» TASK DESCRIPTION
Copy each line of the following data that contains "again".

Data extracted from a collection:
========================================

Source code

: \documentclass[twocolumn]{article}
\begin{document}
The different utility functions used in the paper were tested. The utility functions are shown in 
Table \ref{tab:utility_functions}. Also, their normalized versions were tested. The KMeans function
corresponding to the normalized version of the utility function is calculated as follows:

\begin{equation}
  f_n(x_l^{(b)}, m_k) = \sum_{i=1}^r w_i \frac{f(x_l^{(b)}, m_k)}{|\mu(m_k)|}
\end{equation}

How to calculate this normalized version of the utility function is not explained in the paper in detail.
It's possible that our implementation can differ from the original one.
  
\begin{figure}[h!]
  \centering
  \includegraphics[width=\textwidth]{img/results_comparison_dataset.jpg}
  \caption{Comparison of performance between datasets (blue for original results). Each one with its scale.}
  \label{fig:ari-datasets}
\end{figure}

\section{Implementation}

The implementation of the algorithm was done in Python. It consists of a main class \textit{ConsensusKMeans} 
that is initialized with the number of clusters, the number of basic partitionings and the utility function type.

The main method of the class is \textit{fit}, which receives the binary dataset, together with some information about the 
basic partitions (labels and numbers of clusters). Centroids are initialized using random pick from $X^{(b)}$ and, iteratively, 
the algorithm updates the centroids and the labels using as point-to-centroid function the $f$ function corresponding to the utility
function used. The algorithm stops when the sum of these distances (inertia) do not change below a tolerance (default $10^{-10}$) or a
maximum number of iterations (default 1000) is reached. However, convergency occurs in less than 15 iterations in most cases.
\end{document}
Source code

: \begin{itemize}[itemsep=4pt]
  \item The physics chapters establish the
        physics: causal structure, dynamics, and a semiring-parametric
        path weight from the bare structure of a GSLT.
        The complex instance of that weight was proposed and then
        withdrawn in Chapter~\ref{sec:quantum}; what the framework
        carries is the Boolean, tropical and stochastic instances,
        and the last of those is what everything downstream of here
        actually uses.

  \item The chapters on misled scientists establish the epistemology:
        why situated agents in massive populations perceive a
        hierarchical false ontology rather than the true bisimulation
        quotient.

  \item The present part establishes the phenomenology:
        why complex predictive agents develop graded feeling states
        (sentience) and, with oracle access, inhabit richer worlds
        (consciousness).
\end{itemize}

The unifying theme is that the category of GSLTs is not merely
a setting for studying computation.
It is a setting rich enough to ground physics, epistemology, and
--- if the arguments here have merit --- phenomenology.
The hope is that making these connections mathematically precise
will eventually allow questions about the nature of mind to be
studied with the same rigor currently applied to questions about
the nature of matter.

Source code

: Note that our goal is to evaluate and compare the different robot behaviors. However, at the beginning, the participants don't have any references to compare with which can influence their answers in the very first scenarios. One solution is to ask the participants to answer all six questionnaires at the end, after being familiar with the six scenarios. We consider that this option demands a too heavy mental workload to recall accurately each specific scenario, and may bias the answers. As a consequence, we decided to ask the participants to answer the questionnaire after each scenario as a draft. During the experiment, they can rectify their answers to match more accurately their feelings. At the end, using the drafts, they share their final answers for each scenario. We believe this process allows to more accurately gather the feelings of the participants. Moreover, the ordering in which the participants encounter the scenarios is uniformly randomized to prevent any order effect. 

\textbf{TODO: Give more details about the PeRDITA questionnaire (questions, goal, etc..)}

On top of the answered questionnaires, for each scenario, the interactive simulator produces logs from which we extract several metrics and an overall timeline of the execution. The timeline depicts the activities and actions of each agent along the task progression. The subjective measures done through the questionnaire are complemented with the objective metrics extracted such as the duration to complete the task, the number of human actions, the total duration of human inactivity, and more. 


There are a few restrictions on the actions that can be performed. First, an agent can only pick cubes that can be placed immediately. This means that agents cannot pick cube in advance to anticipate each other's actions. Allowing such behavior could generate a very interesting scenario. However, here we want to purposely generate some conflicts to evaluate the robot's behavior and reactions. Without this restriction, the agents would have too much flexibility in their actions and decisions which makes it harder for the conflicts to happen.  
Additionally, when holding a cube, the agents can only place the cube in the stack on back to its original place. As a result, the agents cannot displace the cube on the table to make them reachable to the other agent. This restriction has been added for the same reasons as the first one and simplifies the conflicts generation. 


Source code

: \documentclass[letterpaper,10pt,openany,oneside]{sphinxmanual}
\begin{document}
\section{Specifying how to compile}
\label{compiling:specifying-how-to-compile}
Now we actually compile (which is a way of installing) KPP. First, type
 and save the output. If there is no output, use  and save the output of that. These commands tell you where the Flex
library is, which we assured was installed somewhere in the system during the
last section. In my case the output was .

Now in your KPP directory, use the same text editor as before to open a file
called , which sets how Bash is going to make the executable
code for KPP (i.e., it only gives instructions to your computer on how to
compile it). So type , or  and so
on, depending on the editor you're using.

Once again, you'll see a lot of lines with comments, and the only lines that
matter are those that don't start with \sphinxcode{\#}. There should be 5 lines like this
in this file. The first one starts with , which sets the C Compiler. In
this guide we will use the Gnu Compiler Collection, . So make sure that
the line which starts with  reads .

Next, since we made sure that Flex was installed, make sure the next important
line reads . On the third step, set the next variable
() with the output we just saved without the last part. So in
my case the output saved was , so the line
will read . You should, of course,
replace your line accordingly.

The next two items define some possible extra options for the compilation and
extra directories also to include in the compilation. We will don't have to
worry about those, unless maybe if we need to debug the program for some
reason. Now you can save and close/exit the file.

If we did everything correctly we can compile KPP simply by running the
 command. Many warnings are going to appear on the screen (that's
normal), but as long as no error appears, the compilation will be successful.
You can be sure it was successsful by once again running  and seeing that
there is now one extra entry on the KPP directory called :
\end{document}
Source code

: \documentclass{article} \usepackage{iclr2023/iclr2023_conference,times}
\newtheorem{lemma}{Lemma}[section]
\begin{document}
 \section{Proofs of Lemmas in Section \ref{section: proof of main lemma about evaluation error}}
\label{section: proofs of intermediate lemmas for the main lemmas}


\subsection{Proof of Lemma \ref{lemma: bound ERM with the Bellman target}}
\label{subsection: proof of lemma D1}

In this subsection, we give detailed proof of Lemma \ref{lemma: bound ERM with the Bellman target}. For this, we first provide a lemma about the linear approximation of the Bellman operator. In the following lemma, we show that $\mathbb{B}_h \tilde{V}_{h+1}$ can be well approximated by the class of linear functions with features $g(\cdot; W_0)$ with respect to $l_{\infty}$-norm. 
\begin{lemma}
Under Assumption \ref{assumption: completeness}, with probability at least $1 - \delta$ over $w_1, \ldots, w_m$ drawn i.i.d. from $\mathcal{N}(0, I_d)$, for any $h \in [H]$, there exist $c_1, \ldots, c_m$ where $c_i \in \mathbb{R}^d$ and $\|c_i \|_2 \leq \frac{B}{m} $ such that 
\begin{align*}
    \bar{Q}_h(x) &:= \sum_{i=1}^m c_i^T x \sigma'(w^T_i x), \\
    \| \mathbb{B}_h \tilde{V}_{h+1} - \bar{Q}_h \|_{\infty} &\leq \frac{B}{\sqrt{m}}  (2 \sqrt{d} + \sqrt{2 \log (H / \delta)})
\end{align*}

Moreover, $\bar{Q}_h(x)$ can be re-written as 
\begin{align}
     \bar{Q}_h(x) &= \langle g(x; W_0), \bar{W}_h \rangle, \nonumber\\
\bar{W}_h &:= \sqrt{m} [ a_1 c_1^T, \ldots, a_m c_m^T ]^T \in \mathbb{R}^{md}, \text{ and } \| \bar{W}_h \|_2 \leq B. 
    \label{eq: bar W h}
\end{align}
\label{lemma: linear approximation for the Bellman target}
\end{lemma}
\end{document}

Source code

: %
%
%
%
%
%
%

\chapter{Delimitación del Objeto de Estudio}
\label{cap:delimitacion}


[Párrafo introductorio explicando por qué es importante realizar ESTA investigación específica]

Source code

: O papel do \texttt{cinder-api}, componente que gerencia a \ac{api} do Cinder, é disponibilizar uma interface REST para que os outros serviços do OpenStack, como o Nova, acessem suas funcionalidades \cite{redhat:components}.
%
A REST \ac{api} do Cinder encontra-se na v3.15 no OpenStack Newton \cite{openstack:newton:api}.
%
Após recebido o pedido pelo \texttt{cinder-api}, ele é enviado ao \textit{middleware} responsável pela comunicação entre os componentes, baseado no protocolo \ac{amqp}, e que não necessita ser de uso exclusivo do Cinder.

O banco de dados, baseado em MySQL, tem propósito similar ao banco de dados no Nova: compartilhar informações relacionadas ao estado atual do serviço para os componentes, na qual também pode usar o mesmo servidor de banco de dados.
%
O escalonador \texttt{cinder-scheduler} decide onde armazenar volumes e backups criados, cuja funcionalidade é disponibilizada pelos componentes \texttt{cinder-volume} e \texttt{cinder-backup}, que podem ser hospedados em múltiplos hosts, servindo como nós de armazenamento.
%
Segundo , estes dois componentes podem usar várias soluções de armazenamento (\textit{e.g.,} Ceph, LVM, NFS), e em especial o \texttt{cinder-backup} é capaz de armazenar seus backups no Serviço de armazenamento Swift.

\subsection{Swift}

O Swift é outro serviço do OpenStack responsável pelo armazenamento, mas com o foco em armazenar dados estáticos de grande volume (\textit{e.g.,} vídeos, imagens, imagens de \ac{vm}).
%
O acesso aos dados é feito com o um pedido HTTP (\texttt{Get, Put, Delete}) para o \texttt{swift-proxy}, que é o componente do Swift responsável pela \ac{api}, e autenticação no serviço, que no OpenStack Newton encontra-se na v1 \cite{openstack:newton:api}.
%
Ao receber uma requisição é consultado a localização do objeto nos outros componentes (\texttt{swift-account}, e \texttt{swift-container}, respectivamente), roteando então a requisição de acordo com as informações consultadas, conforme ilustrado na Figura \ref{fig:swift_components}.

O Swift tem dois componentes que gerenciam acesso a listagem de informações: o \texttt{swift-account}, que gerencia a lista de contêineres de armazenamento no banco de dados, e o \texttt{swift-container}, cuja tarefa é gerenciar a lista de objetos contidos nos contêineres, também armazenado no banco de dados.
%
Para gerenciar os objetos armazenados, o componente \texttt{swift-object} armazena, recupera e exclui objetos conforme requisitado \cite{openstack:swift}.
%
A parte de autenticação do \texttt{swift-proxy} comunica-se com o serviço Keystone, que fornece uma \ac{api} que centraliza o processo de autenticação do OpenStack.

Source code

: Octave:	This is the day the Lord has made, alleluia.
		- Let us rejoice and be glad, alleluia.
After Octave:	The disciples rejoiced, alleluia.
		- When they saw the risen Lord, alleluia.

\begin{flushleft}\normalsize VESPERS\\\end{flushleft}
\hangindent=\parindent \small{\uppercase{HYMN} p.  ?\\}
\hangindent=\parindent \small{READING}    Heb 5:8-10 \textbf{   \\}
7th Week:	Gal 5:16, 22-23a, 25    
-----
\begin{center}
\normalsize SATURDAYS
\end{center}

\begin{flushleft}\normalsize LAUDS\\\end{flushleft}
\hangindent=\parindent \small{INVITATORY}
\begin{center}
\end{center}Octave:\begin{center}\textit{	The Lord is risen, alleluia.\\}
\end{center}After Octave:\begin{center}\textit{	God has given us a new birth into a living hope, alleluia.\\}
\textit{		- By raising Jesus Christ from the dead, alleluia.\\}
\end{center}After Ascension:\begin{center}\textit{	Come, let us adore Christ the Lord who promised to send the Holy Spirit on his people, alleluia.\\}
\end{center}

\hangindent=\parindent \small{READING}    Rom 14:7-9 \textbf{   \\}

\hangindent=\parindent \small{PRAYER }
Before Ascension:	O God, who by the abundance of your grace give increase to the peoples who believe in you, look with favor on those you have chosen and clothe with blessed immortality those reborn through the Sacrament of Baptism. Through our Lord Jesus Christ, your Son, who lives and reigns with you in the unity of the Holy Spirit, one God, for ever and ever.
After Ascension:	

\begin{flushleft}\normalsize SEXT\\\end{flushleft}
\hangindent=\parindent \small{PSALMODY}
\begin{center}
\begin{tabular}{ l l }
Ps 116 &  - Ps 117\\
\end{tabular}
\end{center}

========================================

» ANSWER BOX
Once again, you'll see a lot of lines with comments, and the only lines that
You can be sure it was successsful by once again running  and seeing that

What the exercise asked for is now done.